▶ Data to examine:
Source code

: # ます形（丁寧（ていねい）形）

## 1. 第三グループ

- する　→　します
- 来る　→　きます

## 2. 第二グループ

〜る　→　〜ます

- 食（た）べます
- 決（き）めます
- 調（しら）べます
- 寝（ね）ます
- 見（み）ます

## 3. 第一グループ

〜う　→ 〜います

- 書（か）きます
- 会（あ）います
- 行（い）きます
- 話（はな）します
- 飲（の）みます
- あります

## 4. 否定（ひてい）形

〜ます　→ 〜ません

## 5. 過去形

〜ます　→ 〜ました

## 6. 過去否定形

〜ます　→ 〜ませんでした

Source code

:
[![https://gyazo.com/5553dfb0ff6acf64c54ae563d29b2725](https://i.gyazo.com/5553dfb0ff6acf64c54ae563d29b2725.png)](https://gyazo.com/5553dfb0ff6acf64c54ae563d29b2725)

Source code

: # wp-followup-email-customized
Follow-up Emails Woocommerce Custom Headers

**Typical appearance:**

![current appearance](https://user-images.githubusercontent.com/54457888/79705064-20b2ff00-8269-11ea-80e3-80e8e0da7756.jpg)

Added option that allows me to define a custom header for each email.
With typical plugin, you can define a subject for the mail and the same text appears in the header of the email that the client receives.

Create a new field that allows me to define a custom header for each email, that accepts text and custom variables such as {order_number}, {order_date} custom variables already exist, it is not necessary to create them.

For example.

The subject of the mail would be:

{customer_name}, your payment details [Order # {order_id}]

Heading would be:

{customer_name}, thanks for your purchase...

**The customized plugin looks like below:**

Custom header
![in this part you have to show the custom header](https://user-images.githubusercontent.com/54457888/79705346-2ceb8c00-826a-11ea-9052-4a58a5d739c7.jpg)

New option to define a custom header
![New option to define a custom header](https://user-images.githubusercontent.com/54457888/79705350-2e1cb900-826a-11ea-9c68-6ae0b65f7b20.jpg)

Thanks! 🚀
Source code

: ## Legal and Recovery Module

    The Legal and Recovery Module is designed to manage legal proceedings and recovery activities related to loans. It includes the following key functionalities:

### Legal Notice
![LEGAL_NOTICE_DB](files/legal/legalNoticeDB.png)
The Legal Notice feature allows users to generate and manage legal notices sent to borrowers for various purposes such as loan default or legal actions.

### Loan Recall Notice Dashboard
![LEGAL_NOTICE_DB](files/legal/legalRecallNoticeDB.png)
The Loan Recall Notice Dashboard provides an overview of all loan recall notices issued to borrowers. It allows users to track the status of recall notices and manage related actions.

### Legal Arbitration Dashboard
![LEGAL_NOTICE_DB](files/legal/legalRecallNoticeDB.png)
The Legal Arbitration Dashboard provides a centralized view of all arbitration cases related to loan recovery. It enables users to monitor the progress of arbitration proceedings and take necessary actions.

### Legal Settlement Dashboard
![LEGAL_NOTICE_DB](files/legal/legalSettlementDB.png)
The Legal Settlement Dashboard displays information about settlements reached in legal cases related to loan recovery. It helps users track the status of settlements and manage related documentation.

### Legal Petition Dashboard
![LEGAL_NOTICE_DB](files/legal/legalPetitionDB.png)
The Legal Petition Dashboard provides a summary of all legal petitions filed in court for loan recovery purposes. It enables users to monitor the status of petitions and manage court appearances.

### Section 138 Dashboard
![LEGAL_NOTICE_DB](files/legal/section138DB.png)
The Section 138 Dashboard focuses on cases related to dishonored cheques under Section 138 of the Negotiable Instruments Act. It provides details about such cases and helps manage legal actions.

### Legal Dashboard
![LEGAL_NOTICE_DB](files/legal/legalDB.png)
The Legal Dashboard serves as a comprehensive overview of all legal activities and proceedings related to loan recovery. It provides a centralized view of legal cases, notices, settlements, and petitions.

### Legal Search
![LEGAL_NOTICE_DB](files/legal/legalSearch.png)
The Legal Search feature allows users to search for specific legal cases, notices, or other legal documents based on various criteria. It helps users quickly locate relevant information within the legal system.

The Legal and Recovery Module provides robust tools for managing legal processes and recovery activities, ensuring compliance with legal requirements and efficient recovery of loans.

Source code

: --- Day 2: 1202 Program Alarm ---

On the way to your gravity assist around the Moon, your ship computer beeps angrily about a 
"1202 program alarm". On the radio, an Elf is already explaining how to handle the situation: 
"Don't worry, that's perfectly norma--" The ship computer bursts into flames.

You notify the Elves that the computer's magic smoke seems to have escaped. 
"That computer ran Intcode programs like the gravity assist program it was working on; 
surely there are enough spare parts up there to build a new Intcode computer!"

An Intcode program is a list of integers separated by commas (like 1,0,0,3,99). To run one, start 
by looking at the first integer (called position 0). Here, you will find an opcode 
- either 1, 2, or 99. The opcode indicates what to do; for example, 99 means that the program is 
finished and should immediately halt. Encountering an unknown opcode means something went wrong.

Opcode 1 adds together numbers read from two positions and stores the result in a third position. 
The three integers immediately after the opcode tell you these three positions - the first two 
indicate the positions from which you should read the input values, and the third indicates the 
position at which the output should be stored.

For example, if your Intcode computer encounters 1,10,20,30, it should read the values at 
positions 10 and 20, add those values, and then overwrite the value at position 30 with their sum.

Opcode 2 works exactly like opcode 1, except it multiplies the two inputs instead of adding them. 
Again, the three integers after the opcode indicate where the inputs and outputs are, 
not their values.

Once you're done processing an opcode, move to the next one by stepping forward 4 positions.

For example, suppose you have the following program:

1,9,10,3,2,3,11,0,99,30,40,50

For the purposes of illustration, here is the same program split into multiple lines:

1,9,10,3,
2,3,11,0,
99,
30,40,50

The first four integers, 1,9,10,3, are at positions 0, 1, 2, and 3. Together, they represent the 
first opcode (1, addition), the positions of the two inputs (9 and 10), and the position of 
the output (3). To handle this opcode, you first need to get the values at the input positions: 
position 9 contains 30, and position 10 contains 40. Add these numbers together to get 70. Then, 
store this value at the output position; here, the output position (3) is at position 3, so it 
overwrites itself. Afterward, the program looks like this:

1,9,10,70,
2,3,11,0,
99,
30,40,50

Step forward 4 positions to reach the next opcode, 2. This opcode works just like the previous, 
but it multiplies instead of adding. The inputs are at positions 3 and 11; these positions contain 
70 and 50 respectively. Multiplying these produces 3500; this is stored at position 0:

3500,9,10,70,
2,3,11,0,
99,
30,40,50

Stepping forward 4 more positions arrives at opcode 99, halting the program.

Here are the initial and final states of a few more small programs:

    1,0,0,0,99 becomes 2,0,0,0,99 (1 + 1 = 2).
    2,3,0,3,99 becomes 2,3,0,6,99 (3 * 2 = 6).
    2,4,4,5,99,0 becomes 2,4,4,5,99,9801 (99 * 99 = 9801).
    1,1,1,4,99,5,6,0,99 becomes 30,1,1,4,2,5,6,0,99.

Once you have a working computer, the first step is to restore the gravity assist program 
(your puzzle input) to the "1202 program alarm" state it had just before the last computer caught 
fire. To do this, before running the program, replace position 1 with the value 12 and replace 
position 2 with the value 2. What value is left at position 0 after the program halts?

▶ Your assignment: Across these entries, count each line where the string "provides" shows up. Give only the count.

▶ Response box: 6